Microsoft launches the new Bing, with ChatGPT built in
“It’s a new day for search,” Microsoft CEO Satya Nadella said today. For 13 years now, Microsoft has tried to get you to use Bing, but you didn’t want to, so its global market share remains in the low single digits. Now, the company is pulling out all the stops in an effort to better compete with Google. Today, at a press event in Redmond, Washington, Microsoft announced its long-rumored integration of OpenAI’s GPT-4 model into Bing, providing a ChatGPT-like experience within the search engine.
The company is also launching a new version of its Edge browser today, with these new AI features built into the sidebar.
The new experience is now live on Bing, but it’s still somewhat limited. For the full experience, you’ll have to get on the waitlist.
As expected, the new Bing now features the option to start a chat in its toolbar, which then brings you to a ChatGPT-like conversational experience. One major point to note here is that while OpenAI’s ChatGPT bot was trained on data that only covers to 2021, Bing’s version is far more up-to-date and can handle queries related to far more recent events (think today, not 2021).
As Microsoft CEO Satya Nadella noted, the team wants to stay true to its AI Principles and acknowledged that, as with every new technology, it’s important to remain cognizant of the potentially negative consequences. “It’s about being also clear-eyed about the unintended consequences of any new technology,” he said. He stressed that Microsoft wants to use technology that enhances human productivity and that is aligned with human values.
Nadella noted that he believes this technology will reshape “pretty much every software category” and stressed that a technology like this has the potential to reshape the web. In his view, every computer interaction in the future will be mediated through an agent. The first stage of this, at least for Microsoft, is search.
As Microsoft’s Yusuf Mehdi noted, today’s search engines still works really well for navigational queries and those that are informational, asking for basic facts. But for more complex queries (“can you recommend a five-day itinerary for Mexico city?”), which make up half of today’s queries, modern search engines fail.
As for the new Bing experiences, Microsoft will show these GPT-based results in a box on the right side of the search results page. These will pop up when you search for facts that Bing knows the answer to.
But then there’s also the more ChatGPT-like experience for questions that are a bit more vague and that don’t have an exact answer. The only other major difference you’ll likely note right away is that Bing will occasionally try to prompt you with its own questions, too, and suggest potential answers to those questions. Microsoft’s model is clearly far more up-to-date compared to what ChatGPT currently offers. This includes pricing data, for example, or the ability to use recent data for travel tips and itineraries — and it’ll also happily write you an email to share this itinerary with your family.
Another important feature here — and one that I think we’ll see in most of these tools — is that Bing cites its sources and links to them in a “learn more” section at the end of its answers. Every result will also include a feedback option.
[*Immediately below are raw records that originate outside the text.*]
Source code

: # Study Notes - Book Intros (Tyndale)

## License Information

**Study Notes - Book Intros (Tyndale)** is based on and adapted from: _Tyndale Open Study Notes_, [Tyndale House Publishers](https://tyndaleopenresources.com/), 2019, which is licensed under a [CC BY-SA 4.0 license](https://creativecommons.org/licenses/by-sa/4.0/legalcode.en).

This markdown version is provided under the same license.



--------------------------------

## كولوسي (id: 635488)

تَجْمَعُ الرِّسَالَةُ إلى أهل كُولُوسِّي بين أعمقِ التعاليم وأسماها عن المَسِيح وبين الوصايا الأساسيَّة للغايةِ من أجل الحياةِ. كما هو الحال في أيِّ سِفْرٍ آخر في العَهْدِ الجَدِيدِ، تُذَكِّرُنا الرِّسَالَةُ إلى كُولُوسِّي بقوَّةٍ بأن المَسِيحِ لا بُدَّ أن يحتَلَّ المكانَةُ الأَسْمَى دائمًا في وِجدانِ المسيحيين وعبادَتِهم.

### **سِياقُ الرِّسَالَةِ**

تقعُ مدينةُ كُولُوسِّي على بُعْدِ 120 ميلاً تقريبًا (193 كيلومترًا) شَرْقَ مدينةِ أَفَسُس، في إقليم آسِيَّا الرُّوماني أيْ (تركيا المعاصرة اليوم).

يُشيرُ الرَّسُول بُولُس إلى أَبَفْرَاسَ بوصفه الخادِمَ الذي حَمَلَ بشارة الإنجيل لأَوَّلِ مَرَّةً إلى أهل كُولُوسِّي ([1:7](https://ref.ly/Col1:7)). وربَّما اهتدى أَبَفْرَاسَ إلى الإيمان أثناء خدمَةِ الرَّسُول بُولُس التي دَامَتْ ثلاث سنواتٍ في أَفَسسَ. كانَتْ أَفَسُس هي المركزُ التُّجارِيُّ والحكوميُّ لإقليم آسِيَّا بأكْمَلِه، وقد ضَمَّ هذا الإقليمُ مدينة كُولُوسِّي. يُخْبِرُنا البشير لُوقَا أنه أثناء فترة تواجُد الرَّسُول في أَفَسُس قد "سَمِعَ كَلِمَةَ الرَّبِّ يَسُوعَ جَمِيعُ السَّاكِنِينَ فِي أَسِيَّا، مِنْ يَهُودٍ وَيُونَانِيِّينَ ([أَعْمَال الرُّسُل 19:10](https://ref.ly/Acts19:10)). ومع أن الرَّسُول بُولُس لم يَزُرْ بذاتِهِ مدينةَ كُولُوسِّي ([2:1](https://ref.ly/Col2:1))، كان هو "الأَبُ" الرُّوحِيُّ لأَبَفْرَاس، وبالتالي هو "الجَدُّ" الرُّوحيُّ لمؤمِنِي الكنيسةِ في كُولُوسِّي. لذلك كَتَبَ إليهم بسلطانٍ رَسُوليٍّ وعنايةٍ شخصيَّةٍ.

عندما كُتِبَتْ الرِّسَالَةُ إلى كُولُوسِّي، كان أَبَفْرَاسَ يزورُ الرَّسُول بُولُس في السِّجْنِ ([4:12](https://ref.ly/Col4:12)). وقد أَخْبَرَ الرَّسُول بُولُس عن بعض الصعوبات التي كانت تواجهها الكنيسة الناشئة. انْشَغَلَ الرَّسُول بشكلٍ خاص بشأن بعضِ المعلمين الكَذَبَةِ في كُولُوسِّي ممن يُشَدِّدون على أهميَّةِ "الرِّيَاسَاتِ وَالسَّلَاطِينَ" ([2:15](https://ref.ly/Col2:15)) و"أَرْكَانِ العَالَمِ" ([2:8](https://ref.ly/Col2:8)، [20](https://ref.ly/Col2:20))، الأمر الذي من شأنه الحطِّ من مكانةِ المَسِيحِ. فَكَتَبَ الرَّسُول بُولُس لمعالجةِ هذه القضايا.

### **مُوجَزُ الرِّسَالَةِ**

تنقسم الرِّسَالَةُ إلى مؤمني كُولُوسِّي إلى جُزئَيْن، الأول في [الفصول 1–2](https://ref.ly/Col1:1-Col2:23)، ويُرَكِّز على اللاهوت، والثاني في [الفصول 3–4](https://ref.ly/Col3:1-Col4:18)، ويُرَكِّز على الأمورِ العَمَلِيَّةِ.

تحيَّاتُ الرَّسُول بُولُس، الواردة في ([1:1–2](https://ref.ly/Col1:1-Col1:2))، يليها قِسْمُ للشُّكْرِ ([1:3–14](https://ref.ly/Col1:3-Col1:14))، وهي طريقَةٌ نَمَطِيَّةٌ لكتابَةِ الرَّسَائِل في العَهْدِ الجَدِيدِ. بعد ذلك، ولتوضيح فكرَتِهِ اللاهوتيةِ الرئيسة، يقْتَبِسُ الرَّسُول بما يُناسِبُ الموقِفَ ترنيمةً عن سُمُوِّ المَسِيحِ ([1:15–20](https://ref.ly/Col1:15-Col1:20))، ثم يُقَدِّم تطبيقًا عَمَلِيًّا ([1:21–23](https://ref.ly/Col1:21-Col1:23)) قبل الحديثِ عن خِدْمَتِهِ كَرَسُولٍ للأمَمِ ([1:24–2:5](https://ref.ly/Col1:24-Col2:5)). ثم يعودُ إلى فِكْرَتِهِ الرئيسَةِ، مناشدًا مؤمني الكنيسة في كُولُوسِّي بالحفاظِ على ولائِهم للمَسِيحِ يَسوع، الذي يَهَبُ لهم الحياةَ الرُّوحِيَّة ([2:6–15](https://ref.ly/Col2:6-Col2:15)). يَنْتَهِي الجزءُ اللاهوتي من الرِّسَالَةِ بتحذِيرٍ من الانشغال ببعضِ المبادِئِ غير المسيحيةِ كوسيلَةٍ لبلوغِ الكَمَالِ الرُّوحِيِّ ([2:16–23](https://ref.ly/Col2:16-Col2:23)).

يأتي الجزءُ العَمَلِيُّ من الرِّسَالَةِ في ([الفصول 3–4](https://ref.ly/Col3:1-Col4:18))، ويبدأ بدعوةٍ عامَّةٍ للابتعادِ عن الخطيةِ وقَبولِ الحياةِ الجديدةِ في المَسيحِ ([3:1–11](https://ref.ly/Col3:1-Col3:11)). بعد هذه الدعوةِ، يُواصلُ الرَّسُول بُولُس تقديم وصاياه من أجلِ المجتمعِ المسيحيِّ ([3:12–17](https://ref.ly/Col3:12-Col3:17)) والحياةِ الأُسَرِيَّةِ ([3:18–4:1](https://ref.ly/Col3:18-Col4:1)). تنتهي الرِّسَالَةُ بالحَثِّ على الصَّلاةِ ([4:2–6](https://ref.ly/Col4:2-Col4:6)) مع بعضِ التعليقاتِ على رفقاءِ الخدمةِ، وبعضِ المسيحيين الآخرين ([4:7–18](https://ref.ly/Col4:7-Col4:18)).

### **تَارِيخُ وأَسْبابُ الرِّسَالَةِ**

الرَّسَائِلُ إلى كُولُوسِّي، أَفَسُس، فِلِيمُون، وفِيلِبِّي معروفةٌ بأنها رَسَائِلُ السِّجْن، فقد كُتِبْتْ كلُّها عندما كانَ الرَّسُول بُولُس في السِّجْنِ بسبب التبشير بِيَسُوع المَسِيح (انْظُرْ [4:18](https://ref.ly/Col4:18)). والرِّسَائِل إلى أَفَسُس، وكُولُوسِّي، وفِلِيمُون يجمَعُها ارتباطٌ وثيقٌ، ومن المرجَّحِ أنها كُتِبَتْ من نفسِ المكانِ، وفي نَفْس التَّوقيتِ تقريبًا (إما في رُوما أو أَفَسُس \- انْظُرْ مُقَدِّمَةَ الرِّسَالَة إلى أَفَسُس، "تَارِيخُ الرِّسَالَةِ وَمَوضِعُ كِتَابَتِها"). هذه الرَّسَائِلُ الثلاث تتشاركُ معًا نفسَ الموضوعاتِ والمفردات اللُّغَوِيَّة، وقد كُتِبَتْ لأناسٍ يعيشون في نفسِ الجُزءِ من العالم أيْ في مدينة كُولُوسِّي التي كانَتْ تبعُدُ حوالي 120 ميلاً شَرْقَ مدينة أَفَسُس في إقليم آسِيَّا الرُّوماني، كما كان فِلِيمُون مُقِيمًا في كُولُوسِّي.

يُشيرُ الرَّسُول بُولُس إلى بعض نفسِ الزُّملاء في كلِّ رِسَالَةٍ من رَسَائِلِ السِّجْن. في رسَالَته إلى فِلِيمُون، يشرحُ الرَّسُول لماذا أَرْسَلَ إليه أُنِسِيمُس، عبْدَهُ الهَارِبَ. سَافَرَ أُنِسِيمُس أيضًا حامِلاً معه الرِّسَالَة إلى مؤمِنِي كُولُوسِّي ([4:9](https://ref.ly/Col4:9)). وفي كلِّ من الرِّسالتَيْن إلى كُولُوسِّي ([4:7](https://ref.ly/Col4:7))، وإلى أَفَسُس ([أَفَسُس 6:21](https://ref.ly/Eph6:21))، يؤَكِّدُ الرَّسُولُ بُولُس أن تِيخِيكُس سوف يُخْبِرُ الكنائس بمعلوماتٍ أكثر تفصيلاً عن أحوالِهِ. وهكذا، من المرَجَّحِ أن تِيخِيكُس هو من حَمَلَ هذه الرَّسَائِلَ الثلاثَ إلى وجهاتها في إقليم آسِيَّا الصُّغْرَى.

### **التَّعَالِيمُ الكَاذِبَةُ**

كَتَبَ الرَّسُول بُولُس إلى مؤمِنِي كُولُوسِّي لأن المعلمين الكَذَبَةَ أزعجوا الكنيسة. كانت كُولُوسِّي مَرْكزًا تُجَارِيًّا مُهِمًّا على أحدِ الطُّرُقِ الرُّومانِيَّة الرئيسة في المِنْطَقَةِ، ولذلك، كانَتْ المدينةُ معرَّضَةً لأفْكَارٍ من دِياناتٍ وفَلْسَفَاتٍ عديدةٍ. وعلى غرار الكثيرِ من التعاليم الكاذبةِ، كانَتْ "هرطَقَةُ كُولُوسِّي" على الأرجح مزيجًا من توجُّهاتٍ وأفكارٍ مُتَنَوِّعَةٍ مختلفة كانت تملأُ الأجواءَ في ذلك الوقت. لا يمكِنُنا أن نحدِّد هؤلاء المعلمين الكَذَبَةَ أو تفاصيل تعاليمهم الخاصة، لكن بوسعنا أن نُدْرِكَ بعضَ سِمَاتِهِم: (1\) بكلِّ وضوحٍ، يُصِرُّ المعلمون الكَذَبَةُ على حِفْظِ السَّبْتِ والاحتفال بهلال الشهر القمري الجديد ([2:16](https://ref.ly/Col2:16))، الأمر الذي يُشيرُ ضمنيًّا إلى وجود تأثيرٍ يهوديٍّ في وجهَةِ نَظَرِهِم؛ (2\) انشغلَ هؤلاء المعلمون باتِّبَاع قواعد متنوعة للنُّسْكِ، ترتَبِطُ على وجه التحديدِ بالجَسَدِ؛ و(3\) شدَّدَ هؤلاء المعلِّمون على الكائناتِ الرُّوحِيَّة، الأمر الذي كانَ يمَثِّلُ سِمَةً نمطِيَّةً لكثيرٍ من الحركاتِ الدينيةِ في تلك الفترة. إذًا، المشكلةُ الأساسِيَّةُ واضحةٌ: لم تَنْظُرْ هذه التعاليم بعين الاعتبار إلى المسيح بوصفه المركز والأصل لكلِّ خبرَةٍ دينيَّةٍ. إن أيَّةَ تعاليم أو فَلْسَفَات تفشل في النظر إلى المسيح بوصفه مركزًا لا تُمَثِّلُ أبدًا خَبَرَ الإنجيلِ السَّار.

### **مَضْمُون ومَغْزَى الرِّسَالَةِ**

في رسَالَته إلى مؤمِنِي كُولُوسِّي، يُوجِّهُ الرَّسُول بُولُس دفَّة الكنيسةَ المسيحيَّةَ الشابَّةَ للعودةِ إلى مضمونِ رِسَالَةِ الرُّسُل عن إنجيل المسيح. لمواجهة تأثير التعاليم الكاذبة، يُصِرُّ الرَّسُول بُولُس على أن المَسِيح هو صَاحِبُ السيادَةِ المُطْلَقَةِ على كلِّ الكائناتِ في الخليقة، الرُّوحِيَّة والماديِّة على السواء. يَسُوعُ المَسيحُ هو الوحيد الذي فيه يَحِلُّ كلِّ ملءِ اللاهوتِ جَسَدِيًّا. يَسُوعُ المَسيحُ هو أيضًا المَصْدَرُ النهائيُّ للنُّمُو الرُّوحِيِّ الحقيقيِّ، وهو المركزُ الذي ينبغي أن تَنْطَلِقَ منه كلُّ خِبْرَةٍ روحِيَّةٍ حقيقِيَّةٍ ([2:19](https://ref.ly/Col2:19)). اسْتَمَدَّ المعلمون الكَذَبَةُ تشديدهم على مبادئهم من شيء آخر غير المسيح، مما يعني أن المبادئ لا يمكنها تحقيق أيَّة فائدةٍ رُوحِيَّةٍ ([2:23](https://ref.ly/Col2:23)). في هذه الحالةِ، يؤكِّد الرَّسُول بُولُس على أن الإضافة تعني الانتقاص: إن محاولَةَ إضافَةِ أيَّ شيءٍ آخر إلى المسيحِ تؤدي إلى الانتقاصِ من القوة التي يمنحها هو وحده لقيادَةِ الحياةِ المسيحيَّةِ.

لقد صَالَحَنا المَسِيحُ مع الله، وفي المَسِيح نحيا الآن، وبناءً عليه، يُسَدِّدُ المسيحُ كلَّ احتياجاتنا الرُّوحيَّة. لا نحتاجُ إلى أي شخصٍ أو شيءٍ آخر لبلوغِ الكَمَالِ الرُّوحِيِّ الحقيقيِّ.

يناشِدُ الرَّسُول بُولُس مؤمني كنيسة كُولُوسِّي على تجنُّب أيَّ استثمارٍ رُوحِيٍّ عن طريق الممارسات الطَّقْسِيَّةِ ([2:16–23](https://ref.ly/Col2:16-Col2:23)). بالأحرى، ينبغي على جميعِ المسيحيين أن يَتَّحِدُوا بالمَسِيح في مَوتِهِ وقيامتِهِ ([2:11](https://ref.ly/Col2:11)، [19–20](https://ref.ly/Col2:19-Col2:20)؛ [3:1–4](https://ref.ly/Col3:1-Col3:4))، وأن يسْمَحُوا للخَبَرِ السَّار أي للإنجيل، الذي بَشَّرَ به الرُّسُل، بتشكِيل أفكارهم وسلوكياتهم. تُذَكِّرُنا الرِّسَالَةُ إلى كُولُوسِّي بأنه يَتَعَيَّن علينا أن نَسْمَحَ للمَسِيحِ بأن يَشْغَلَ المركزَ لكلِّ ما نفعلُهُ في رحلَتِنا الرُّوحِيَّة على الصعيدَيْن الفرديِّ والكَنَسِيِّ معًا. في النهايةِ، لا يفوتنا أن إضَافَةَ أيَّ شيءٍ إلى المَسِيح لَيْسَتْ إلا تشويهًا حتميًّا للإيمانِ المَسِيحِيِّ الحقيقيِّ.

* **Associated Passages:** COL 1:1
It’s also worth stressing that the old, link-centric version of Bing isn’t going away. You can still use it just like before, but now enhanced with AI.
Microsoft stressed that it is using a new version of GPT that is able to provide more relevant answers, annotate these and provide up-to-date results, all while providing a safer user experience. It calls this the Prometheus model. What Microsoft is essentially doing here is taking the OpenAI models and then wrap Prometheus and other Bing technologies around it.
Microsoft obviously has a very close relationship with OpenAI. After its initial $1 billion investment, the company recently announced that it would invest even more and extend its partnership with OpenAI, which in turn led to today’s announcement. And while Bing was always a competent search engine (and arguably better than most people ever gave it credit for), it never really gained mainstream traction. It was always good enough, but that doesn’t give users a reason to switch. ChatGPT may offer this reason — at least until Google rolls out its competitor to a wider audience.
Unlike Google, Microsoft doesn’t have a massive advertising empire to protect, so the company is likely willing to forgo some revenue in order to take market share from Google, which yesterday announced Bard, its competitor. Google, however, hasn’t offered a lot of details about how Bard will work and integrate into its search experience. For now, it’s only available to a select group of trusted testers.
One area that these systems are naturally geared toward is voice assistants. Like Microsoft is wont to do, it launched its Cortana voice assistant with a splash and positioned it as a competitor to Google’s Assistant and Siri. Like Bing, it was a competent product (more so than Samsung’s Bixby) that didn’t gain traction, so Microsoft slowly pulled back. In 2021, it re-positioned Cortana as the service that powers AI-based productivity experiences in Microsoft 365. The new Bing may now give Microsoft the tools to take on this market, too.
What all of this means for the future of the web and the financial health of online publishers who depend on people clicking on their links remains to be seen. It’s quite likely, though, that tools like this will result in fewer clicks and hence fewer ad dollars for publishers. This has the potential for a massive paradigm shift.